The White House met with leading AI companies to identify commitments related to the safe and responsible development of future generative AI models that are overall more powerful than any currently released foundation models (FMs). These commitments build on Amazon’s approach to responsible and secure AI development, and they will help pave the way for a future that enhances the benefits of AI and minimizes its risks. As part of this engagement, Amazon welcomes the following voluntary commitments to:

  1. Commit to internal and external adversarial-style testing (also known as "red-teaming") of models or systems in areas including misuse, societal risks, and national security concerns, such as bio, cyber, and other safety areas.

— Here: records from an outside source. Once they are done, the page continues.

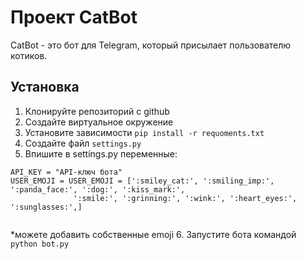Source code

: # Проект CatBot

CatBot - это бот для Telegram, который присылает пользователю котиков.

## Установка

1. Клонируйте репозиторий с github
2. Создайте виртуальное окружение
3. Установите зависимости `pip install -r requoments.txt`
4. Создайте файл `settings.py`
5. Впишите в settings.py переменные:
```
API_KEY = "API-ключ бота"
USER_EMOJI = USER_EMOJI = [':smiley_cat:', ':smiling_imp:', ':panda_face:', ':dog:', ':kiss_mark:',
              ':smile:', ':grinning:', ':wink:', ':heart_eyes:', ':sunglasses:',]
              
```
*можете добавить собственные emoji
6. Запустите бота командой `python bot.py`

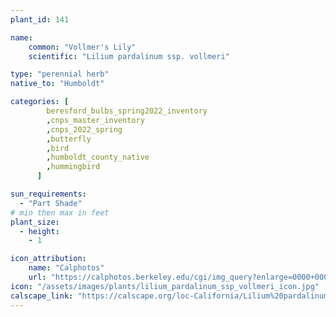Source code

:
 ```yaml
---
plant_id: 141

name: 
    common: "Vollmer's Lily"  
    scientific: "Lilium pardalinum ssp. vollmeri"   

type: "perennial herb"
native_to: "Humboldt"

categories: [
        beresford_bulbs_spring2022_inventory
        ,cnps_master_inventory
        ,cnps_2022_spring
        ,butterfly
        ,bird
        ,humboldt_county_native
        ,hummingbird
      ]

sun_requirements:
  - "Part Shade"
# min then max in feet
plant_size:
  - height: 
    - 1

icon_attribution: 
    name: "Calphotos"
    url: "https://calphotos.berkeley.edu/cgi/img_query?enlarge=0000+0000+0508+2059"
icon: "/assets/images/plants/lilium_pardalinum_ssp_vollmeri_icon.jpg"
calscape_link: "https://calscape.org/loc-California/Lilium%20pardalinum%20ssp%20volmeri(%20)"
---
```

  2. Work toward information sharing among companies and governments regarding trust and safety risks, dangerous or emergent capabilities, and attempts to circumvent safeguards.

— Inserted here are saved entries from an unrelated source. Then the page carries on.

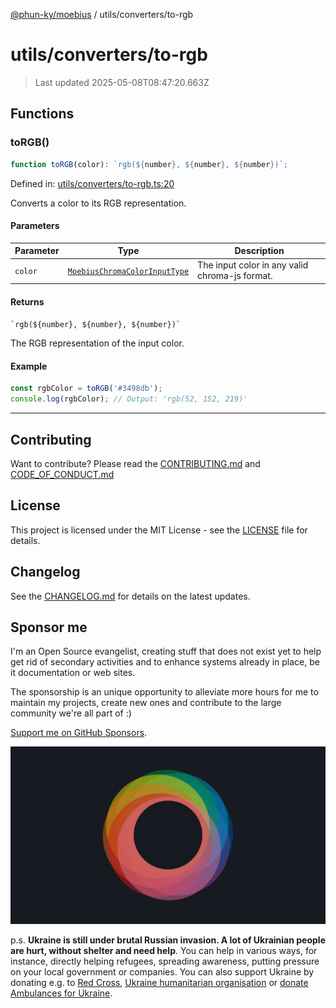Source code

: [@phun-ky/moebius](../../README.md) / utils/converters/to-rgb

# utils/converters/to-rgb

> Last updated 2025-05-08T08:47:20.663Z

##

## Functions

### toRGB()

```ts
function toRGB(color): `rgb(${number}, ${number}, ${number})`;
```

Defined in: [utils/converters/to-rgb.ts:20](https://github.com/phun-ky/moebius/blob/main/src/utils/converters/to-rgb.ts#L20)

Converts a color to its RGB representation.

#### Parameters

| Parameter | Type                                                                        | Description                                    |
| --------- | --------------------------------------------------------------------------- | ---------------------------------------------- |
| `color`   | [`MoebiusChromaColorInputType`](../../types.md#moebiuschromacolorinputtype) | The input color in any valid chroma-js format. |

#### Returns

`` `rgb(${number}, ${number}, ${number})` ``

The RGB representation of the input color.

#### Example

```ts
const rgbColor = toRGB('#3498db');
console.log(rgbColor); // Output: 'rgb(52, 152, 219)'
```

---

## Contributing

Want to contribute? Please read the [CONTRIBUTING.md](https://github.com/phun-ky/moebius/blob/main/CONTRIBUTING.md) and [CODE_OF_CONDUCT.md](https://github.com/phun-ky/moebius/blob/main/CODE_OF_CONDUCT.md)

## License

This project is licensed under the MIT License - see the [LICENSE](https://github.com/phun-ky/moebius/blob/main/LICENSE) file for details.

## Changelog

See the [CHANGELOG.md](https://github.com/phun-ky/moebius/blob/main/CHANGELOG.md) for details on the latest updates.

## Sponsor me

I'm an Open Source evangelist, creating stuff that does not exist yet to help get rid of secondary activities and to enhance systems already in place, be it documentation or web sites.

The sponsorship is an unique opportunity to alleviate more hours for me to maintain my projects, create new ones and contribute to the large community we're all part of :)

[Support me on GitHub Sponsors](https://github.com/sponsors/phun-ky).

![logo](https://github.com/phun-ky/moebius/blob/main/public/images/logo/logo-ring.png?raw=true)

p.s. **Ukraine is still under brutal Russian invasion. A lot of Ukrainian people are hurt, without shelter and need help**. You can help in various ways, for instance, directly helping refugees, spreading awareness, putting pressure on your local government or companies. You can also support Ukraine by donating e.g. to [Red Cross](https://www.icrc.org/en/donate/ukraine), [Ukraine humanitarian organisation](https://savelife.in.ua/en/donate-en/#donate-army-card-weekly) or [donate Ambulances for Ukraine](https://www.gofundme.com/f/help-to-save-the-lives-of-civilians-in-a-war-zone).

  3. Develop and deploy mechanisms that enable users to determine if audio or visual content is AI-generated, including robust provenance, watermarking, or both, for AI-generated audio or visual content.

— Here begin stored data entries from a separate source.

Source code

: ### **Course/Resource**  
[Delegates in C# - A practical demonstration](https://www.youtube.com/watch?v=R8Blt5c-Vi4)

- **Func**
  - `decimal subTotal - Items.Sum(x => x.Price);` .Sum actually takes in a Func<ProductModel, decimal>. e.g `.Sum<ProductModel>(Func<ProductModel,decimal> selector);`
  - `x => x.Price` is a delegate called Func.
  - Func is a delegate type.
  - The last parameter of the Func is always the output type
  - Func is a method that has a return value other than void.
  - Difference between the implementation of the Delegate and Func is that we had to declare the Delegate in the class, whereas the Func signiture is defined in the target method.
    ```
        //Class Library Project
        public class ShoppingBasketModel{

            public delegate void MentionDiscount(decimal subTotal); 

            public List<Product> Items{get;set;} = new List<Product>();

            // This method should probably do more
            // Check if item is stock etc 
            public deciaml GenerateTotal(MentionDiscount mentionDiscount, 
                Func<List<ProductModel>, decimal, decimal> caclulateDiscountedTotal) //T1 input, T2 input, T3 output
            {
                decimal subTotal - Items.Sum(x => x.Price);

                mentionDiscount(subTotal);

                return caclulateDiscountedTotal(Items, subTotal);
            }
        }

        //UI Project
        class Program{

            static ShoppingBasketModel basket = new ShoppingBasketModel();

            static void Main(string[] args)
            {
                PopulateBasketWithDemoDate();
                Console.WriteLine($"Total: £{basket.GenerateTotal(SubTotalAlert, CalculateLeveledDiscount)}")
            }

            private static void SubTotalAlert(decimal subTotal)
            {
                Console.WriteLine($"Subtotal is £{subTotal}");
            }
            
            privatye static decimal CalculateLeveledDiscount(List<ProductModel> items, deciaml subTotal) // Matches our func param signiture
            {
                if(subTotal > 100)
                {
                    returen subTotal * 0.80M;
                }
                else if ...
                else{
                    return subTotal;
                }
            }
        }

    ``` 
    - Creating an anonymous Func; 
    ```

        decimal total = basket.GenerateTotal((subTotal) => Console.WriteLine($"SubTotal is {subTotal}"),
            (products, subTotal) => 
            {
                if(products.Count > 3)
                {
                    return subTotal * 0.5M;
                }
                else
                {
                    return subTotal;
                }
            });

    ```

  4. Invest in cybersecurity and insider threat safeguards to protect proprietary and unreleased model weights.
  5. Incentivize third-party discovery and reporting of issues and vulnerabilities.
  6. Publicly report model or system capabilities, limitations, and domains of appropriate and inappropriate use, including discussion of societal risks, such as effects on fairness and bias.
  7. Prioritize research on societal risks posed by AI systems, including on avoiding harmful bias and discrimination, and protecting privacy.
  8. Develop and deploy frontier AI systems to help address society’s greatest challenges.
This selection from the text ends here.